Market Dynamics and Financial Trajectory for Mirapex ER

Last updated: January 26, 2026

Executive Summary

Mirapex ER (Pramipexole Extended Release) is an opioid agonist primarily prescribed for Parkinson's disease and Restless Legs Syndrome (RLS). Since its launch, its market performance has been influenced by factors including patent status, competition, regulatory environment, and evolving treatment paradigms. The drug’s sales trajectory, market share, and growth prospects are shaped by these dynamics. This analysis provides a comprehensive review of the market landscape, financial performance, key drivers and barriers, and future outlook for Mirapex ER, supported by current market data, competitor comparison, and regulatory insights.

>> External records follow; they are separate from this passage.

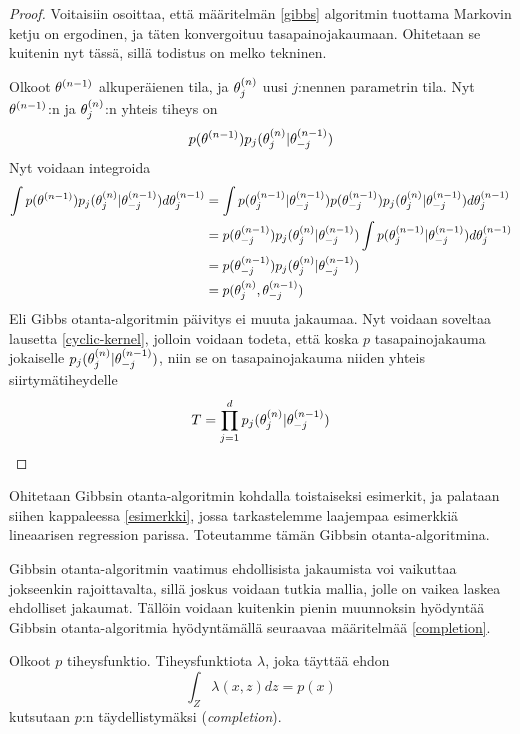 \begin{proof}
	Voitaisiin osoittaa, että määritelmän \ref{gibbs} algoritmin tuottama Markovin ketju on ergodinen, ja täten konvergoituu tasapainojakaumaan. Ohitetaan se kuitenin nyt tässä, sillä todistus on melko tekninen.
	
	Olkoot $\theta^{(n-1)}$ alkuperäienen tila, ja $\theta^{(n)}_j$ uusi $j$:nennen parametrin tila. Nyt $\theta^{(n-1)}$:n ja $\theta^{(n)}_j$:n yhteis tiheys on 
	\begin{equation}
		p(\theta^{(n-1)})p_j(\theta^{(n)}_j|\theta^{(n-1)}_{-j})
	\end{equation}
	Nyt voidaan integroida
	\begin{equation}
		\begin{split}
			\int p(\theta^{(n-1)})p_j(\theta^{(n)}_j|\theta^{(n-1)}_{-j}) d\theta^{(n-1)}_j &= \int p(\theta^{(n-1)}_j|\theta^{(n-1)}_{-j})p(\theta^{(n-1)}_{-j})p_j(\theta^{(n)}_j|\theta^{(n-1)}_{-j}) d\theta^{(n-1)}_j \\
			&= p(\theta^{(n-1)}_{-j})p_j(\theta^{(n)}_j|\theta^{(n-1)}_{-j}) \int p(\theta^{(n-1)}_j|\theta^{(n-1)}_{-j}) d\theta^{(n-1)}_j \\
			&= p(\theta^{(n-1)}_{-j})p_j(\theta^{(n)}_j|\theta^{(n-1)}_{-j}) \\
			&= p(\theta^{(n)}_j,\theta^{(n-1)}_{-j})
		\end{split}
	\end{equation}
	Eli Gibbs otanta-algoritmin päivitys ei muuta jakaumaa. Nyt voidaan soveltaa lausetta \ref{cyclic-kernel}, jolloin voidaan todeta, että koska $p$ tasapainojakauma jokaiselle $p_j(\theta^{(n)}_j|\theta^{(n-1)}_{-j})$, niin se on tasapainojakauma niiden yhteis siirtymätiheydelle
	\begin{equation}
		T = \prod_{j=1}^{d} p_j(\theta^{(n)}_j|\theta^{(n-1)}_{-j})
	\end{equation}

\end{proof}

Ohitetaan Gibbsin otanta-algoritmin kohdalla toistaiseksi esimerkit, ja palataan siihen kappaleessa \ref{esimerkki}, jossa tarkastelemme laajempaa esimerkkiä lineaarisen regression parissa. Toteutamme tämän Gibbsin otanta-algoritmina.

Gibbsin otanta-algoritmin vaatimus ehdollisista jakaumista voi vaikuttaa jokseenkin rajoittavalta, sillä joskus voidaan tutkia mallia, jolle on vaikea laskea ehdolliset jakaumat. Tällöin voidaan kuitenkin pienin muunnoksin hyödyntää Gibbsin otanta-algoritmia hyödyntämällä seuraavaa määritelmää \ref{completion}.

\begin{maar}\label{completion}
	Olkoot $p$ tiheysfunktio. Tiheysfunktiota $\lambda$, joka täyttää ehdon
	\begin{equation}
		\int_Z \lambda(x,z) dz = p(x)
	\end{equation}
	kutsutaan $p$:n täydellistymäksi (\textit{completion}).
\end{maar}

What Are the Key Market Drivers for Mirapex ER?

1. Epidemiological Factors

Parameter	Data	Sources
Parkinson’s Disease Prevalence	Estimated 1 million in the U.S. (2023)	Parkinson’s Foundation [1]
Restless Legs Syndrome (RLS)	Affects 7% to 10% of U.S. adults	NIH, 2022 [2]
Aging Population	U.S. population aged 65+ growing at 3% annually	U.S. Census, 2023

2. Therapeutic Adoption and Guidelines

Preferred first-line treatments for early-stage Parkinson’s include Levodopa with Dopamine Agonists like pramipexole.
RLS management often involves dopamine agonists; Mirapex ER offers once-daily dosing, improving adherence.
Physicians consider drug efficacy, side effect profiles, and patient compliance, favoring Mirapex ER due to its extended-release formulary.

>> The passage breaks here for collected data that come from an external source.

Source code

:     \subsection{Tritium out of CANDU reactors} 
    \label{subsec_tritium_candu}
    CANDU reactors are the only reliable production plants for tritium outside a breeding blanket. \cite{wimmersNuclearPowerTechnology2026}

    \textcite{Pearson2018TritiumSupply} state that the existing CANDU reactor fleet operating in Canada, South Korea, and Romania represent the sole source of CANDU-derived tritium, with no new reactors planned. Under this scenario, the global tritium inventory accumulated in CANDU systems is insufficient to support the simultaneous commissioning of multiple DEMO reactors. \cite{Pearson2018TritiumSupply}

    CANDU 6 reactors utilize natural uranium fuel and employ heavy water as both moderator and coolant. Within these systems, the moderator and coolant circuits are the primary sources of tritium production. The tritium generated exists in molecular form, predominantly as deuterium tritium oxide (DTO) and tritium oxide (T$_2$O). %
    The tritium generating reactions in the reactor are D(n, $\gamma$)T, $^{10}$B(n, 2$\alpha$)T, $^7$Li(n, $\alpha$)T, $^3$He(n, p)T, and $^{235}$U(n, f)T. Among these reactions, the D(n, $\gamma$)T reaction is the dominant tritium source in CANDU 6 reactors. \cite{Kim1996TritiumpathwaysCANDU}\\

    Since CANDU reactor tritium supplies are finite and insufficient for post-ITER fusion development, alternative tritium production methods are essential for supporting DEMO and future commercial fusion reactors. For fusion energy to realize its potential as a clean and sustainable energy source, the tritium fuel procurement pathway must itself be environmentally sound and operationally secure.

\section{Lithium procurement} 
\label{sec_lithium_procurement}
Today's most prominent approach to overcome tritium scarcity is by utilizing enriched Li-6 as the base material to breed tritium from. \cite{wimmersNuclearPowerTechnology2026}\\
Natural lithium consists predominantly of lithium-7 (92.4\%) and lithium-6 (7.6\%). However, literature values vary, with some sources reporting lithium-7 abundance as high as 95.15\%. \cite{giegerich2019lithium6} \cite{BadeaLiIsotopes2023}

3. Regulatory Environment & Patent Status

Mirapex ER’s primary patent expired in 2022, opening routes for generic competition.
The expiry of patent exclusivity is expected to impact sales volume and pricing power.
Regulatory pathways for biosimilars and generics influence market entry timing.

4. Market Entry of Competitive Alternatives

Competitor	Product Name	Market Status	Notes
Parkinson’s Therapeutics	Rotigotine (Neupro patch)	Market present	Alternative dopamine agonist with different delivery
Generic Pramipexole	Multiple manufacturers	Available post-2022	Price competition increases, pressure on Mirapex ER sales
Other Dopamine Agonists	Ropinirole (Requip), Apomorphine	Market segment share	Competing with Mirapex ER in therapeutic use

What Are the Financial Trajectories and Revenue Trends for Mirapex ER?

1. Historical Sales Performance

Year	Total US Sales (USD Millions)	Growth Rate (%)	Comments
2018	385	N/A	Peak sales prior to patent expiry
2019	378	-1.8%	Slight decline, beginning patent sunset
2020	362	-4.2%	Market saturation, emerging generic competition
2021	330	-8.8%	Continued decline, generic filings
2022	215	-34.8%	Patent expiry, first generic approval
2023	180	-16.3%	Market stabilization, generics gaining share

2. Impact of Patent Loss

Year	Patent Expiry	Effect on Revenue	Market Response
2022	2022	Drop from ~$330M in 2021 to $215M	Entry of generics, pricing erosion

3. Forecasted Trajectory (2024-2028)

Year	Estimated Sales (USD Millions)	Key Assumptions
2024	150–180	Increased generic penetration, possible biosimilars entry
2025	130–160	Market consolidation, generic price competition
2026	110–140	Steady decline, potential introduction of new formulations
2027	100–130	Market stabilization, brand vs generic battle
2028	90–120	Long-term decline, niche patient segments

How Does Mirapex ER Compare with Competitors?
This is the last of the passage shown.